(Input data begins)

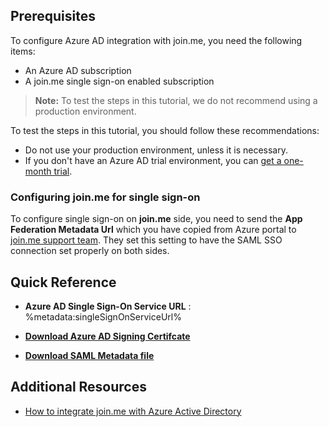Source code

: ## Prerequisites

To configure Azure AD integration with join.me, you need the following items:

- An Azure AD subscription
- A join.me single sign-on enabled subscription

> **Note:**
> To test the steps in this tutorial, we do not recommend using a production environment.

To test the steps in this tutorial, you should follow these recommendations:

- Do not use your production environment, unless it is necessary.
- If you don't have an Azure AD trial environment, you can [get a one-month trial](https://azure.microsoft.com/pricing/free-trial/).

### Configuring join.me for single sign-on

To configure single sign-on on **join.me** side, you need to send the **App Federation Metadata Url** which you have copied from Azure portal to [join.me support team](https://help.join.me/s/?language). They set this setting to have the SAML SSO connection set properly on both sides.

## Quick Reference

* **Azure AD Single Sign-On Service URL** : %metadata:singleSignOnServiceUrl%

* **[Download Azure AD Signing Certifcate](%metadata:CertificateDownloadRawUrl%)**

* **[Download SAML Metadata file](%metadata:metadataDownloadUrl%)**

## Additional Resources

* [How to integrate join.me with Azure Active Directory](https://docs.microsoft.com/azure/active-directory/saas-apps/joinme-tutorial)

(Input data ends)

• **About this exercise**
The records above should be repeated exactly, with every picture omitted.

• **Response to this task**
Source code

: ## Prerequisites

To configure Azure AD integration with join.me, you need the following items:

- An Azure AD subscription
- A join.me single sign-on enabled subscription

> **Note:**
> To test the steps in this tutorial, we do not recommend using a production environment.

To test the steps in this tutorial, you should follow these recommendations:

- Do not use your production environment, unless it is necessary.
- If you don't have an Azure AD trial environment, you can [get a one-month trial](https://azure.microsoft.com/pricing/free-trial/).

### Configuring join.me for single sign-on

To configure single sign-on on **join.me** side, you need to send the **App Federation Metadata Url** which you have copied from Azure portal to [join.me support team](https://help.join.me/s/?language). They set this setting to have the SAML SSO connection set properly on both sides.

## Quick Reference

* **Azure AD Single Sign-On Service URL** : %metadata:singleSignOnServiceUrl%

* **[Download Azure AD Signing Certifcate](%metadata:CertificateDownloadRawUrl%)**

* **[Download SAML Metadata file](%metadata:metadataDownloadUrl%)**

## Additional Resources

* [How to integrate join.me with Azure Active Directory](https://docs.microsoft.com/azure/active-directory/saas-apps/joinme-tutorial)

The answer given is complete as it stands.